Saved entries
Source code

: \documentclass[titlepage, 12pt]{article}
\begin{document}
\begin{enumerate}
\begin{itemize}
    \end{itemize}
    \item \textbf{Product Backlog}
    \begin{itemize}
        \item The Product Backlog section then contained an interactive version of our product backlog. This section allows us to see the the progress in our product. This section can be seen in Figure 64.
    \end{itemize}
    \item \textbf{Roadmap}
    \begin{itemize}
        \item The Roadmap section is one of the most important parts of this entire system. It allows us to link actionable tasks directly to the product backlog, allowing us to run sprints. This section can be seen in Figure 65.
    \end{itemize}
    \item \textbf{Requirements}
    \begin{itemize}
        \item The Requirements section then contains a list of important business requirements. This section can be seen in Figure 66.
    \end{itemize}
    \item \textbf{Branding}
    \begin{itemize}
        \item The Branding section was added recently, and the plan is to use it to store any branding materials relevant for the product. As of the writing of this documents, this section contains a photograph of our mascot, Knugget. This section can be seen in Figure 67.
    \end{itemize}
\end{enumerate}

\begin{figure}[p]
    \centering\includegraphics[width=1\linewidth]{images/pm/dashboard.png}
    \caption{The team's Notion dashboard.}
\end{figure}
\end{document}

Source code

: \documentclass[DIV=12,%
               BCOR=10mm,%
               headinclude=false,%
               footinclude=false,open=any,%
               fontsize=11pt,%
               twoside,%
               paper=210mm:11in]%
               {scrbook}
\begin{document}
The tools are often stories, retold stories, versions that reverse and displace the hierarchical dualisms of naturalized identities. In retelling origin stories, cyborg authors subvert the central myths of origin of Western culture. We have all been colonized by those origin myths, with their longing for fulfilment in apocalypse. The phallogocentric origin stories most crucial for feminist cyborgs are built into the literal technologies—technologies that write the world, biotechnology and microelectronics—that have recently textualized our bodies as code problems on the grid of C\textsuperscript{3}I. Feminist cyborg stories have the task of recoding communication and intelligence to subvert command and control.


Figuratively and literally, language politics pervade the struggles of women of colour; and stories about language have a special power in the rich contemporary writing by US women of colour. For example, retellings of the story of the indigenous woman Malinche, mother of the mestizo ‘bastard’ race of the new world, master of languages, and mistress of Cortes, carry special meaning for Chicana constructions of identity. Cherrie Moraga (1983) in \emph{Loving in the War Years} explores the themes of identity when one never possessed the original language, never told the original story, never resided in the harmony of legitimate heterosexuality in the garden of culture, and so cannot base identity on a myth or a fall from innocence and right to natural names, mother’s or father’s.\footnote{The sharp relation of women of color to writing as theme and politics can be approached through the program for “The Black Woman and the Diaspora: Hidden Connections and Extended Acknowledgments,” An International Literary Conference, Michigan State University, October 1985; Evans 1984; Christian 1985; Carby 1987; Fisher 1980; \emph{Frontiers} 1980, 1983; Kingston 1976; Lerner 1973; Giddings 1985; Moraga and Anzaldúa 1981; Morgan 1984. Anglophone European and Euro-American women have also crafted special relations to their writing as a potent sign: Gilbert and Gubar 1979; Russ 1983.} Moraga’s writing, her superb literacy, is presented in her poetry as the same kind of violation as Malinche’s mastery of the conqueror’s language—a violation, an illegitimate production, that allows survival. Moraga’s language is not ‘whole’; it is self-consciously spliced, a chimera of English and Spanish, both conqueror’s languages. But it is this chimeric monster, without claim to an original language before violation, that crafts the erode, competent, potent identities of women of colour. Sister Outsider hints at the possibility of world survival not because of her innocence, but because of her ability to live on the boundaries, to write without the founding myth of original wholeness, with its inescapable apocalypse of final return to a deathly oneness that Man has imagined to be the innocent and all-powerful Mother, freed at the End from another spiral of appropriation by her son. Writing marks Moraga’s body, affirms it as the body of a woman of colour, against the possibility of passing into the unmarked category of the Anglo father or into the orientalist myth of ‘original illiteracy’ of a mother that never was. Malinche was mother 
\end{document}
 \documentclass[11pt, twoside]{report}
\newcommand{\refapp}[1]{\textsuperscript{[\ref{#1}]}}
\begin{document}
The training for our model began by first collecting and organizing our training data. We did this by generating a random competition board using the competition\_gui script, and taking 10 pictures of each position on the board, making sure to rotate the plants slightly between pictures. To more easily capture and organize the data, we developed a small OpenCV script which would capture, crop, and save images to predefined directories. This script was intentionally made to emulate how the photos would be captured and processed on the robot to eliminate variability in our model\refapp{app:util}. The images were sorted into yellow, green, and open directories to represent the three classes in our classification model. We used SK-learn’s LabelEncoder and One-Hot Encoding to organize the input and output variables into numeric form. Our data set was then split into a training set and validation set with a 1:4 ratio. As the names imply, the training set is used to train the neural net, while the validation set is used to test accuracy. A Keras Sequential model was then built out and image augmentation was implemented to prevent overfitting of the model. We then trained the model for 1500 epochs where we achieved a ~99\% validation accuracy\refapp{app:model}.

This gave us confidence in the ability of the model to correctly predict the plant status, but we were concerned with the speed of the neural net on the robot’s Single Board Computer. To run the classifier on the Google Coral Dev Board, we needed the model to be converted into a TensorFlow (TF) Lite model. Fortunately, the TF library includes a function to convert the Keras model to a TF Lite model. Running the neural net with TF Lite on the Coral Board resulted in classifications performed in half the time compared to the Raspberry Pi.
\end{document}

Required work —
Would you transcribe the records above exactly, leaving nothing out?

Output —
Source code

: \documentclass[titlepage, 12pt]{article}
\begin{document}
\begin{enumerate}
\begin{itemize}
    \end{itemize}
    \item \textbf{Product Backlog}
    \begin{itemize}
        \item The Product Backlog section then contained an interactive version of our product backlog. This section allows us to see the the progress in our product. This section can be seen in Figure 64.
    \end{itemize}
    \item \textbf{Roadmap}
    \begin{itemize}
        \item The Roadmap section is one of the most important parts of this entire system. It allows us to link actionable tasks directly to the product backlog, allowing us to run sprints. This section can be seen in Figure 65.
    \end{itemize}
    \item \textbf{Requirements}
    \begin{itemize}
        \item The Requirements section then contains a list of important business requirements. This section can be seen in Figure 66.
    \end{itemize}
    \item \textbf{Branding}
    \begin{itemize}
        \item The Branding section was added recently, and the plan is to use it to store any branding materials relevant for the product. As of the writing of this documents, this section contains a photograph of our mascot, Knugget. This section can be seen in Figure 67.
    \end{itemize}
\end{enumerate}

\begin{figure}[p]
    \centering\includegraphics[width=1\linewidth]{images/pm/dashboard.png}
    \caption{The team's Notion dashboard.}
\end{figure}
\end{document}

Source code

: \documentclass[DIV=12,%
               BCOR=10mm,%
               headinclude=false,%
               footinclude=false,open=any,%
               fontsize=11pt,%
               twoside,%
               paper=210mm:11in]%
               {scrbook}
\begin{document}
The tools are often stories, retold stories, versions that reverse and displace the hierarchical dualisms of naturalized identities. In retelling origin stories, cyborg authors subvert the central myths of origin of Western culture. We have all been colonized by those origin myths, with their longing for fulfilment in apocalypse. The phallogocentric origin stories most crucial for feminist cyborgs are built into the literal technologies—technologies that write the world, biotechnology and microelectronics—that have recently textualized our bodies as code problems on the grid of C\textsuperscript{3}I. Feminist cyborg stories have the task of recoding communication and intelligence to subvert command and control.


Figuratively and literally, language politics pervade the struggles of women of colour; and stories about language have a special power in the rich contemporary writing by US women of colour. For example, retellings of the story of the indigenous woman Malinche, mother of the mestizo ‘bastard’ race of the new world, master of languages, and mistress of Cortes, carry special meaning for Chicana constructions of identity. Cherrie Moraga (1983) in \emph{Loving in the War Years} explores the themes of identity when one never possessed the original language, never told the original story, never resided in the harmony of legitimate heterosexuality in the garden of culture, and so cannot base identity on a myth or a fall from innocence and right to natural names, mother’s or father’s.\footnote{The sharp relation of women of color to writing as theme and politics can be approached through the program for “The Black Woman and the Diaspora: Hidden Connections and Extended Acknowledgments,” An International Literary Conference, Michigan State University, October 1985; Evans 1984; Christian 1985; Carby 1987; Fisher 1980; \emph{Frontiers} 1980, 1983; Kingston 1976; Lerner 1973; Giddings 1985; Moraga and Anzaldúa 1981; Morgan 1984. Anglophone European and Euro-American women have also crafted special relations to their writing as a potent sign: Gilbert and Gubar 1979; Russ 1983.} Moraga’s writing, her superb literacy, is presented in her poetry as the same kind of violation as Malinche’s mastery of the conqueror’s language—a violation, an illegitimate production, that allows survival. Moraga’s language is not ‘whole’; it is self-consciously spliced, a chimera of English and Spanish, both conqueror’s languages. But it is this chimeric monster, without claim to an original language before violation, that crafts the erode, competent, potent identities of women of colour. Sister Outsider hints at the possibility of world survival not because of her innocence, but because of her ability to live on the boundaries, to write without the founding myth of original wholeness, with its inescapable apocalypse of final return to a deathly oneness that Man has imagined to be the innocent and all-powerful Mother, freed at the End from another spiral of appropriation by her son. Writing marks Moraga’s body, affirms it as the body of a woman of colour, against the possibility of passing into the unmarked category of the Anglo father or into the orientalist myth of ‘original illiteracy’ of a mother that never was. Malinche was mother 
\end{document}
 \documentclass[11pt, twoside]{report}
\newcommand{\refapp}[1]{\textsuperscript{[\ref{#1}]}}
\begin{document}
The training for our model began by first collecting and organizing our training data. We did this by generating a random competition board using the competition\_gui script, and taking 10 pictures of each position on the board, making sure to rotate the plants slightly between pictures. To more easily capture and organize the data, we developed a small OpenCV script which would capture, crop, and save images to predefined directories. This script was intentionally made to emulate how the photos would be captured and processed on the robot to eliminate variability in our model\refapp{app:util}. The images were sorted into yellow, green, and open directories to represent the three classes in our classification model. We used SK-learn’s LabelEncoder and One-Hot Encoding to organize the input and output variables into numeric form. Our data set was then split into a training set and validation set with a 1:4 ratio. As the names imply, the training set is used to train the neural net, while the validation set is used to test accuracy. A Keras Sequential model was then built out and image augmentation was implemented to prevent overfitting of the model. We then trained the model for 1500 epochs where we achieved a ~99\% validation accuracy\refapp{app:model}.

This gave us confidence in the ability of the model to correctly predict the plant status, but we were concerned with the speed of the neural net on the robot’s Single Board Computer. To run the classifier on the Google Coral Dev Board, we needed the model to be converted into a TensorFlow (TF) Lite model. Fortunately, the TF library includes a function to convert the Keras model to a TF Lite model. Running the neural net with TF Lite on the Coral Board resulted in classifications performed in half the time compared to the Raspberry Pi.
\end{document}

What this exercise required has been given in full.